The GOP Failed Millennial Moms Like Me. But It Needs Us Now More Than Ever.

Abby McCloskey, July 15, 2022, Politico Magazine

“With these deep flaws in both parties, is it any wonder that women are exhausted by politics in general?”

Abby McCloskey, founder of McCloskey Policy LLC

“I’m not the only millennial woman to feel out of step with the GOP. According to Pew Research polling in 2018, among millennial women, 70 percent are or lean Democrat, relative to 23 percent who lean or are Republican. This gap is huge relative to that of millennial men, who split 49 percent Democrat to 41 percent Republican, and dwarfs the partisanship of other generations of women. Importantly, this is not a baked-in gender gap: The partisan gap among millennial women has nearly tripled in the last two decades.

I’m an economic analyst, not a pollster. But reasons given for the general flight of women from the GOP abound. There are few Republican women in leadership — in Congress, think tanks or policy campaigns — relative to that of Democrats, but that’s been the case for some time. The tone and the crassness of many in the party’s leadership — “Legitimate rape”; “grab ‘em by the p----”; “blood coming out of her wherever” — has ticked up.
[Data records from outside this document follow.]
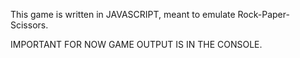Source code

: This game is written in JAVASCRIPT, meant to emulate Rock-Paper-Scissors.

IMPORTANT FOR NOW GAME OUTPUT IS IN THE CONSOLE.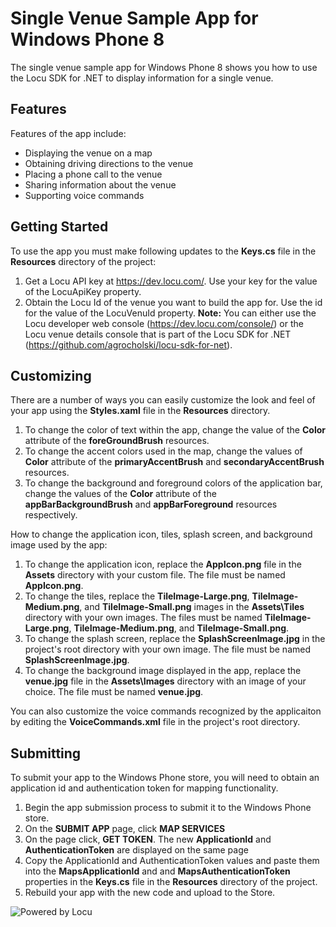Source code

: Single Venue Sample App for Windows Phone 8
================

The single venue sample app for Windows Phone 8 shows you how to use the Locu SDK for .NET to display information for a single venue.

## Features 

Features of the app include:
- Displaying the venue on a map
- Obtaining driving directions to the venue
- Placing a phone call to the venue
- Sharing information about the venue
- Supporting voice commands

## Getting Started

To use the app you must make following updates to the __Keys.cs__ file in the __Resources__ directory of the project:
1. Get a Locu API key at https://dev.locu.com/. Use your key for the value of the LocuApiKey property.
2. Obtain the Locu Id of the venue you want to build the app for. Use the id for the value of the LocuVenuId property.
	__Note:__ You can either use the Locu developer web console (https://dev.locu.com/console/) or the Locu venue details console that is part of the Locu SDK for .NET (https://github.com/agrocholski/locu-sdk-for-net).

## Customizing

There are a number of ways you can easily customize the look and feel of your app using the __Styles.xaml__ file in the __Resources__ directory.
1. To change the color of text  within the app, change the value of the __Color__ attribute of the __foreGroundBrush__ resources.
2. To change the accent colors used in the map, change the values of __Color__ attribute of the __primaryAccentBrush__ and __secondaryAccentBrush__ resources.
3. To change the background and foreground colors of the application bar, change the values of the __Color__ attribute of the __appBarBackgroundBrush__ and __appBarForeground__ resources respectively.

How to change the application icon, tiles, splash screen, and background image used by the app:
1. To change the application icon, replace the __AppIcon.png__ file in the __Assets__ directory with your custom file. The file must be named __AppIcon.png__.
2. To change the tiles, replace the __TileImage-Large.png__, __TileImage-Medium.png__, and __TileImage-Small.png__ images in the __Assets\Tiles__ directory with your own images. The files must be named __TileImage-Large.png__, __TileImage-Medium.png__, and __TileImage-Small.png__.
3. To change the splash screen, replace the __SplashScreenImage.jpg__ in the project's root directory with your own image. The file must be named __SplashScreenImage.jpg__.
4. To change the background image displayed in the app, replace the __venue.jpg__ file in the __Assets\Images__ directory with an image of your choice. The file must be named __venue.jpg__.

You can also customize the voice commands recognized by the applicaiton by editing the __VoiceCommands.xml__ file in the project's root directory.

## Submitting

To submit your app to the Windows Phone store, you will need to obtain an application id and authentication token for mapping functionality.
1. Begin the app submission process to submit it to the Windows Phone store.
2. On the __SUBMIT APP__ page, click __MAP SERVICES__
3. On the page click, __GET TOKEN__. The new __ApplicationId__ and __AuthenticationToken__ are displayed on the same page
4. Copy the ApplicationId and AuthenticationToken values and paste them into the __MapsApplicationId__ and
	and __MapsAuthenticationToken__ properties in the __Keys.cs__ file in the __Resources__ directory of the project.
5. Rebuild your app with the new code and upload to the Store.

![Powered by Locu](~/docs/images/Locu/poweredby-color.png)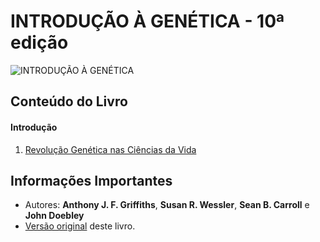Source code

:# INTRODUÇÃO À GENÉTICA - 10ª edição

![INTRODUÇÃO À GENÉTICA](https://images.livrariasaraiva.com.br/imagemnet/imagem.aspx/?pro_id=4956118&qld=90&l=430&a=-1)

## Conteúdo do Livro

#### Introdução

1. [Revolução Genética nas Ciências da Vida](https://github.com/Darlley/ExerciciosLivros/tree/master/bioqu%C3%ADmica/introducaogenetica1/capituloum)

## Informações Importantes

- Autores: **Anthony J. F. Griffiths**, **Susan R. Wessler**, **Sean B. Carroll** e **John Doebley**
- [Versão original](http://eloquentjavascript.net) deste livro.
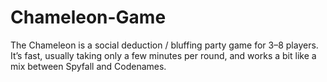 # Chameleon-Game
The Chameleon is a social deduction / bluffing party game for 3–8 players. It’s fast, usually taking only a few minutes per round, and works a bit like a mix between Spyfall and Codenames.
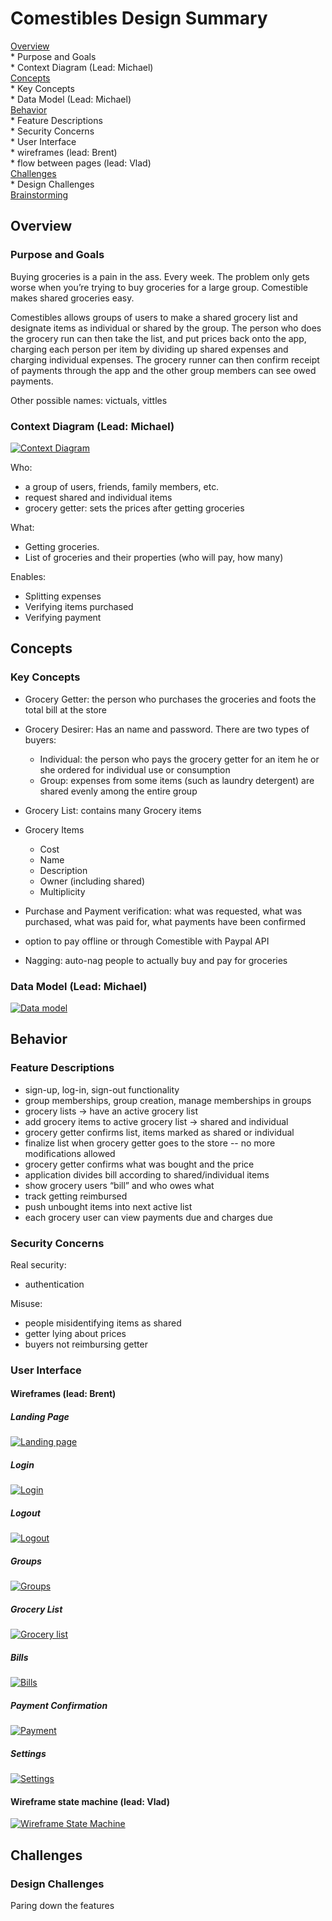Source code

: # Comestibles Design Summary

[Overview](#overview)  
    * Purpose and Goals  
    * Context Diagram (Lead: Michael)  
[Concepts](#concepts)  
    * Key Concepts  
    * Data Model (Lead: Michael)  
[Behavior](#behavior)  
    * Feature Descriptions  
    * Security Concerns  
    * User Interface  
        * wireframes (lead: Brent)  
        * flow between pages (lead: Vlad)  
[Challenges](#challenges)  
    * Design Challenges  
[Brainstorming](#brainstorming)  

## Overview

### Purpose and Goals

Buying groceries is a pain in the ass. Every week. The problem only gets worse when you’re trying to buy groceries for a large group. Comestible makes shared groceries easy.

Comestibles allows groups of users to make a shared grocery list and designate items as individual or shared by the group. The person who does the grocery run can then take the list, and put prices back onto the app, charging each person per item by dividing up shared expenses and charging individual expenses. The grocery runner can then confirm receipt of payments through the app and the other group members can see owed payments.

Other possible names: victuals, vittles

### Context Diagram (Lead: Michael)

[![Context Diagram](diagrams/Context-Diagram.png)](diagrams/Context-Diagram.png)

Who:

* a group of users, friends, family members, etc.
* request shared and individual items
* grocery getter: sets the prices after getting groceries

What: 

* Getting groceries.  
* List of groceries and their properties (who will pay, how many)

Enables:

* Splitting expenses
* Verifying items purchased
* Verifying payment

## Concepts

### Key Concepts

* Grocery Getter: the person who purchases the groceries and foots the total bill at the store

* Grocery Desirer: Has an name and password. There are two types of buyers:
    * Individual: the person who pays the grocery getter for an item he or she ordered for individual use or consumption
    * Group: expenses from some items (such as laundry detergent) are shared evenly among the entire group

* Grocery List: contains many Grocery items

* Grocery Items
    * Cost
    * Name
    * Description
    * Owner (including shared)
    * Multiplicity

* Purchase and Payment verification: what was requested, what was purchased, what was paid for, what payments have been confirmed
* option to pay offline or through Comestible with Paypal API

* Nagging: auto-nag people to actually buy and pay for groceries

### Data Model (Lead: Michael)

[![Data model](diagrams/Data-Model.png)](diagrams/Data-model.png)

## Behavior

### Feature Descriptions

* sign-up, log-in, sign-out functionality
* group memberships, group creation, manage memberships in groups
* grocery lists -> have an active grocery list
* add grocery items to active grocery list -> shared and individual
* grocery getter confirms list, items marked as shared or individual
* finalize list when grocery getter goes to the store -- no more modifications allowed
* grocery getter confirms what was bought and the price
* application divides bill according to shared/individual items
* show grocery users “bill” and who owes what
* track getting reimbursed
* push unbought items into next active list
* each grocery user can view payments due and charges due

### Security Concerns

Real security:

* authentication

Misuse:
* people misidentifying items as shared
* getter lying about prices
* buyers not reimbursing getter

### User Interface

#### Wireframes (lead: Brent)

##### Landing Page
[![Landing page](wireframes/landing.png)](wireframes/landing.png)

##### Login
[![Login](wireframes/login.png)](wireframes/login.png)

##### Logout
[![Logout](wireframes/logout.png)](wireframes/logout.png)

##### Groups
[![Groups](wireframes/groups-list.png)](wireframes/groups-list.png)

##### Grocery List
[![Grocery list](wireframes/grocery-list.png)](wireframes/grocery-list.png)

##### Bills
[![Bills](wireframes/bills.png)](wireframes/bills.png)

##### Payment Confirmation
[![Payment](wireframes/confirm.png)](wireframes/confirm.png)

##### Settings
[![Settings](wireframes/settings.png)](wireframes/settings.png)


#### Wireframe state machine (lead: Vlad)
[![Wireframe State Machine](wireframes/wireframe_state_machine.jpg)](wireframes/wireframe_state_machine.jpg)


## Challenges

### Design Challenges

Paring down the features
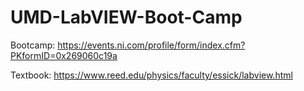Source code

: # UMD-LabVIEW-Boot-Camp 
Bootcamp: https://events.ni.com/profile/form/index.cfm?PKformID=0x269060c19a


Textbook: https://www.reed.edu/physics/faculty/essick/labview.html

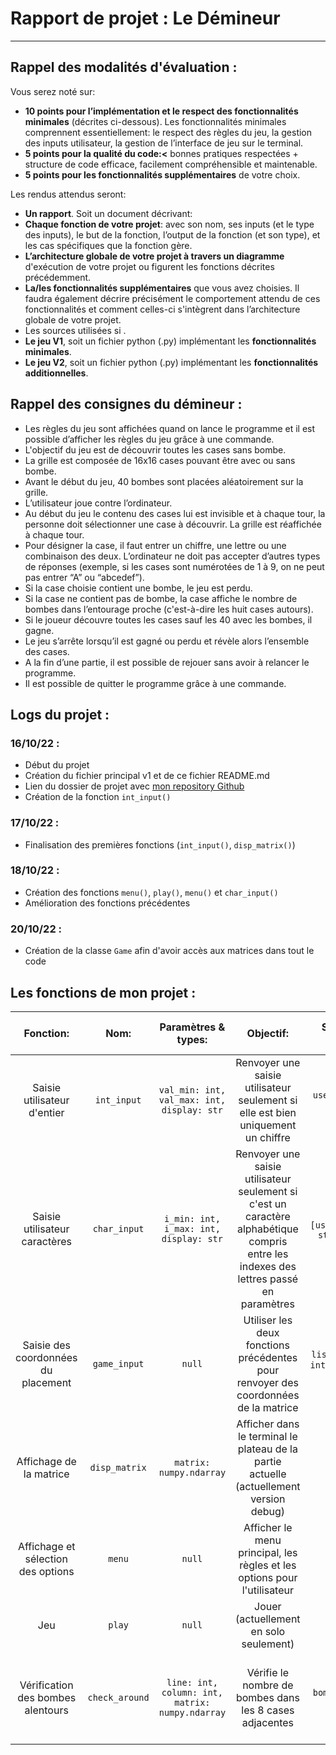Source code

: # Rapport de projet : Le Démineur
---
## **Rappel des modalités d'évaluation** :
Vous serez noté sur:
- **10 points pour l’implémentation et le respect des fonctionnalités minimales**
(décrites ci-dessous). Les fonctionnalités minimales comprennent essentiellement: le
respect des règles du jeu, la gestion des inputs utilisateur, la gestion de l’interface de jeu
sur le terminal.
- **5 points pour la qualité du code:<** bonnes pratiques respectées + structure de code
efficace, facilement compréhensible et maintenable.
- **5 points pour les fonctionnalités supplémentaires** de votre choix.

Les rendus attendus seront:
- **Un rapport**. Soit un document décrivant:
- **Chaque fonction de votre projet**: avec son nom, ses inputs (et le type des inputs),
le but de la fonction, l’output de la fonction (et son type), et les cas spécifiques
que la fonction gère.
- **L’architecture globale de votre projet à travers un diagramme** d'exécution de
votre projet ou figurent les fonctions décrites précédemment.
- **La/les fonctionnalités supplémentaires** que vous avez choisies. Il faudra
également décrire précisément le comportement attendu de ces fonctionnalités
et comment celles-ci s'intègrent dans l’architecture globale de votre projet.
- Les sources utilisées si .
- **Le jeu V1**, soit un fichier python (.py) implémentant les **fonctionnalités minimales**.
- **Le jeu V2**, soit un fichier python (.py) implémentant les **fonctionnalités additionnelles**.

## **Rappel des consignes du démineur** :
- Les règles du jeu sont affichées quand on lance le programme et il est possible
d’afficher les règles du jeu grâce à une commande.
- L'objectif du jeu est de découvrir toutes les cases sans bombe.
- La grille est composée de 16x16 cases pouvant être avec ou sans bombe.
- Avant le début du jeu, 40 bombes sont placées aléatoirement sur la grille.
- L’utilisateur joue contre l’ordinateur.
- Au début du jeu le contenu des cases lui est invisible et à chaque tour, la personne doit
sélectionner une case à découvrir. La grille est réaffichée à chaque tour.
- Pour désigner la case, il faut entrer un chiffre, une lettre ou une combinaison des deux.
L’ordinateur ne doit pas accepter d’autres types de réponses (exemple, si les cases sont
numérotées de 1 à 9, on ne peut pas entrer “A” ou “abcedef”).
- Si la case choisie contient une bombe, le jeu est perdu.
- Si la case ne contient pas de bombe, la case affiche le nombre de bombes dans
l’entourage proche (c'est-à-dire les huit cases autours).
- Si le joueur découvre toutes les cases sauf les 40 avec les bombes, il gagne.
- Le jeu s’arrête lorsqu’il est gagné ou perdu et révèle alors l’ensemble des cases.
- A la fin d’une partie, il est possible de rejouer sans avoir à relancer le programme.
- Il est possible de quitter le programme grâce à une commande.

## Logs du projet :
### 16/10/22 :
- Début du projet
- Création du fichier principal v1 et de ce fichier README.md
- Lien du dossier de projet avec [mon repository Github](https://github.com/marwank270/epita_files/tree/master/D%C3%A9mineur)
- Création de la fonction `int_input()`
### 17/10/22 :
- Finalisation des premières fonctions (`int_input()`, `disp_matrix()`)
### 18/10/22 :
- Création des fonctions `menu()`, `play()`, `menu()` et `char_input()`
- Amélioration des fonctions précédentes
### 20/10/22 : 
- Création de la classe `Game` afin d'avoir accès aux matrices dans tout le code

## Les fonctions de mon projet :

|Fonction:| Nom: |Paramètres & types: | Objectif: | Sortie & type: |Cas spécifique géré: |
|:---:|:---:|:---:|:---:|:---:|:---:|
|Saisie utilisateur d'entier|  `int_input`   |   `val_min: int, val_max: int, display: str`  |   Renvoyer une saisie utilisateur seulement si elle est bien uniquement un chiffre  |  `user_input: int`   | Cas ou l'utilisateur entre des caractères grâce à un `try:` & `except:`    |
| Saisie utilisateur caractères | `char_input` | `i_min: int, i_max: int, display: str` | Renvoyer une saisie utilisateur seulement si c'est un caractère alphabétique compris entre les indexes des lettres passé en paramètres | `list` : `[user_input: str, uii: int]` | Cas ou l'utilisateur saisis plus d'un caractère|
| Saisie des coordonnées du placement | `game_input` | `null` | Utiliser les deux fonctions précédentes pour renvoyer des coordonnées de la matrice | `list` : `[line: int, column: int]` | Gestion des cas spécifiques dans les fonctions `int_input()` et `char_input()` |
| Affichage de la matrice | `disp_matrix` | `matrix: numpy.ndarray` | Afficher dans le terminal le plateau de la partie actuelle (actuellement version debug) | `null` | Gestion de l'affichage des nombre des lignes et des lettres des colones | 
| Affichage et sélection des options | `menu` | `null` | Afficher le menu principal, les règles et les options pour l'utilisateur | `null` | Aucun cas spécifique à gérer |
| Jeu | `play` | `null` | Jouer (actuellement en solo seulement) | `null` | Actuellement aucun |
| Vérification des bombes alentours | `check_around` | `line: int, column: int, matrix: numpy.ndarray` | Vérifie le nombre de bombes dans les 8 cases adjacentes | `bomb_count: int` | Gestion du cas de la bombe sur les coordonnées du tir du joueur |
 
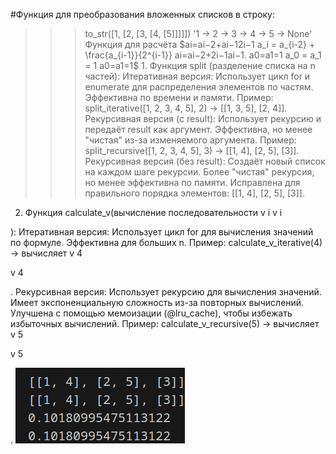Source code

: #Функция для преобразования вложенных списков в строку:

>>> to_str([1, [2, [3, [4, [5]]]]])
'1 -> 2 -> 3 -> 4 -> 5 -> None'
    Функция для расчёта $ai=ai−2+ai−12i−1 a_i = a_{i-2} + \frac{a_{i-1}}{2^{i-1}} ai​=ai−2​+2i−1ai−1​​. a0=a1=1 a_0 = a_1 = 1 a0​=a1​=1$
    1. Функция split (разделение списка на n частей):
Итеративная версия:
Использует цикл for и enumerate для распределения элементов по частям.
Эффективна по времени и памяти.
Пример: split_iterative([1, 2, 3, 4, 5], 2) → [[1, 3, 5], [2, 4]].
Рекурсивная версия (с result):
Использует рекурсию и передаёт result как аргумент.
Эффективна, но менее "чистая" из-за изменяемого аргумента.
Пример: split_recursive([1, 2, 3, 4, 5], 3) → [[1, 4], [2, 5], [3]].
Рекурсивная версия (без result):
Создаёт новый список на каждом шаге рекурсии.
Более "чистая" рекурсия, но менее эффективна по памяти.
Исправлена для правильного порядка элементов: [[1, 4], [2, 5], [3]].

2. Функция calculate_v(вычисление последовательности 
v
i
v
i


):
Итеративная версия:
Использует цикл for для вычисления значений по формуле.
Эффективна для больших n.
Пример: calculate_v_iterative(4) → вычисляет v
4




v
4


.
Рекурсивная версия:
Использует рекурсию для вычисления значений.
Имеет экспоненциальную сложность из-за повторных вычислений.
Улучшена с помощью мемоизации (@lru_cache), чтобы избежать избыточных вычислений.
Пример: calculate_v_recursive(5) → вычисляет v
5




v
5


.
![Alt text](Screenshot_20250313_130705.png)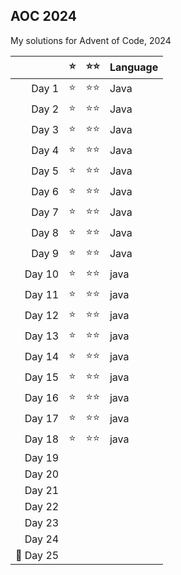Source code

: ##  AOC 2024

My solutions for Advent of Code, 2024

|          | ⭐ |   ⭐⭐   | Language |
|---------:|:-:|:------:|----------|
| Day 1    | ⭐ |   ⭐⭐   | Java     |
| Day 2    | ⭐ |   ⭐⭐   | Java     |
| Day 3    | ⭐ |   ⭐⭐   | Java     |
| Day 4    | ⭐ |   ⭐⭐   | Java     |
| Day 5    | ⭐ |   ⭐⭐   | Java     |
| Day 6    | ⭐ |   ⭐⭐   | Java     |
| Day 7    | ⭐ |   ⭐⭐   | Java     |
| Day 8    | ⭐ |   ⭐⭐   | Java     |
| Day 9    | ⭐ |   ⭐⭐   | Java     |
| Day 10   | ⭐ |   ⭐⭐   | java     |
| Day 11   | ⭐ |   ⭐⭐   | java     |
| Day 12   | ⭐ |   ⭐⭐   | java     |
| Day 13   | ⭐ |   ⭐⭐   | java     |
| Day 14   | ⭐ |   ⭐⭐   | java     |
| Day 15   | ⭐ |   ⭐⭐   | java     |
| Day 16   | ⭐ |   ⭐⭐   | java     |
| Day 17   | ⭐ |   ⭐⭐   | java     |
| Day 18   | ⭐ |   ⭐⭐   | java     |
| Day 19   |   |        |          |
| Day 20   |   |        |          |
| Day 21   |   |        |          |
| Day 22   |   |        |          |
| Day 23   |   |        |          |
| Day 24   |   |        |          |
| 🌟 Day 25 |   |        |          |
The hardline party stance on immigration or health care or gun rights, which women voters tend to care about more than men, have been in the spotlight. Then there’s the fact that millennials came of age during 9/11 and the Great Recession and now Covid-19, and so might be more inclined to recognize the world is fragile and that government in theory could help.

But I can’t help but think that the GOP’s yawning gap among millennial women in particular has to do with their becoming mothers. The millennial generation is typically defined as being born between 1981 and 1996, meaning that these women are now in their mid-20s to 40 — prime years for starting families.”